Kushibo : A fatwa against terror
THURSDAY, MARCH 4, 2010
One of the criticisms I've heard of modern Islam in general is that its moderate adherents — who I and others believe are the norm — don't speak out against the radical Islamist elements that are conducting terror in the name of Islam. Or, at least, don't speak out loud enough or often enough.
I think that's a fair criticism, though I think at the grassroots level they do indeed do such a thing (in the whole scheme of things, Muslim terrorists make up a teeny, tiny, miniscule portion of the overall Muslim population), but it is always welcome news to see something like this: a Muslim scholar has issued a fatwa against terror:
Tahir ul-Qadri condemned terrorism and criticized Islamic extremists who cite their religion to justify violence.
Ul-Qadri's 600-page fatwa is "arguably the most comprehensive theological refutation of Islamist terrorism to date," according to the Quilliam Foundation, a London organization that describes itself as a counterterrorism think tank.
"Terrorism is terrorism," ul-Qadri said at a news conference hosted by the foundation.
"Violence is violence. It has no place in Islamic teaching, and no justification can be provided to it ..."
Ul-Qadri is the founder of Minhaj-ul-Quran, an organization with hundreds of thousands of followers in South Asia and the United Kingdom, according to the Quilliam Foundation.
The foundation refers to ul-Qadri as a mainstream Muslim scholar who is a "widely recognized and respected authority on Islamic jurisprudence."

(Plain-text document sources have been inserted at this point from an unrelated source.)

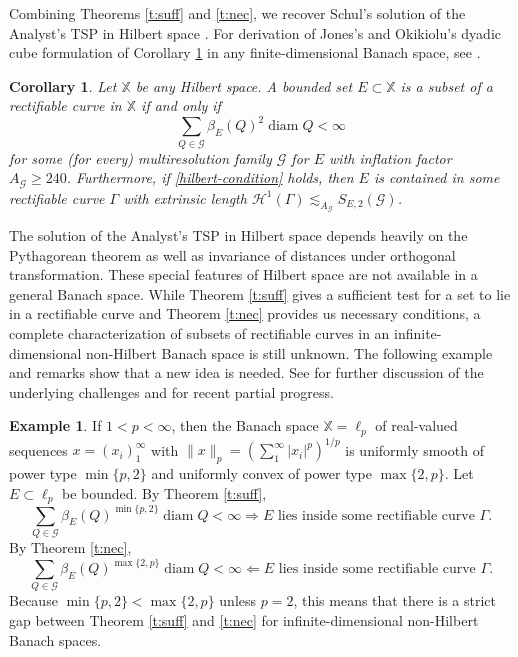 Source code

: \documentclass[12pt]{amsart}
\numberwithin{equation}{section}
\theoremstyle{plain}
\newtheorem{corollary}[theorem]{Corollary}
\theoremstyle{definition}
\newtheorem{example}[theorem]{Example}
\def\XX{{\mathbb{X}}}
\newcommand{\diam}{\mathop\mathrm{diam}\nolimits}
\newcommand{\Haus}{\mathcal{H}}
\numberwithin{figure}{section}
\begin{document}
Combining Theorems \ref{t:suff} and \ref{t:nec}, we recover Schul's solution of the Analyst's TSP in Hilbert space \cite{Schul-Hilbert}. For derivation of Jones's and Okikiolu's dyadic cube formulation of Corollary \ref{c:hilbert} in any finite-dimensional Banach space, see \cite[\S4]{Badger-McCurdy-1}.

\begin{corollary} \label{c:hilbert} Let $\XX$ be any Hilbert space. A bounded set $E\subset\XX$ is a subset of a rectifiable curve in $\XX$ if and only if \begin{equation}\label{hilbert-condition}\sum_{Q\in \mathscr{G}}\beta_E(Q)^2\diam Q<\infty\end{equation} for some (for every) multiresolution family $\mathscr{G}$ for $E$ with inflation factor $A_\mathscr{G}\geq 240$. Furthermore, if \eqref{hilbert-condition} holds, then $E$ is contained in some rectifiable curve $\Gamma$ with extrinsic length $\Haus^1(\Gamma)\lesssim_{A_\mathscr{G}} S_{E,2}(\mathscr{G})$.
\end{corollary}

The solution of the Analyst's TSP in Hilbert space depends heavily on the Pythagorean theorem as well as invariance of distances under orthogonal transformation. These special features of Hilbert space are not available in a general Banach space. While Theorem \ref{t:suff} gives a sufficient test for a set to lie in a rectifiable curve and Theorem \ref{t:nec} provides us  necessary conditions, a complete characterization of subsets of rectifiable curves in an infinite-dimensional non-Hilbert Banach space is still unknown. The following example and remarks show that a new idea is needed. See \cite{Schul-survey} for further discussion of the underlying challenges and \cite{DS-metric} for recent partial progress.

\begin{example} If $1<p<\infty$, then the Banach space $\XX=\ell_p$ of real-valued sequences $x=(x_i)_1^\infty$ with $\|x\|_p=\left(\sum_1^\infty |x_i|^p\right)^{1/p}$ is uniformly smooth of power type $\min\{p,2\}$ and uniformly convex of power type $\max\{2,p\}$. Let $E\subset \ell_p$ be bounded. By Theorem \ref{t:suff}, \begin{equation}\label{p-suff}\sum_{Q\in\mathscr{G}} \beta_E(Q)^{\min\{p,2\}}\diam Q<\infty\Longrightarrow \text{$E$ lies inside some rectifiable curve $\Gamma$}.\end{equation} By Theorem \ref{t:nec}, \begin{equation}\label{p-nec} \sum_{Q\in\mathscr{G}} \beta_E(Q)^{\max\{2,p\}}\diam Q<\infty\Longleftarrow \text{$E$ lies inside some rectifiable curve $\Gamma$.}\end{equation} Because $\min\{p,2\}<\max\{2,p\}$ unless $p=2$, this means that there is a strict gap between Theorem \ref{t:suff} and \ref{t:nec} for infinite-dimensional non-Hilbert Banach spaces.\end{example}
\end{document}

Violence is violence. It has no place in Islamic teaching.
He criticized Muslims who, in justifying terrorism, say it furthers the goal of correcting wrongs done to Muslims.
"No good intention -- even one thousand good intentions put together -- cannot justify a wrong and forbidden act," he said. "Good intentions cannot convert a wrong into good."
I don't know how much influence this may have, but it may provide cover for many to speak out against terror and perhaps nudge Islam toward being the "religion of peace" that President Bush said it is.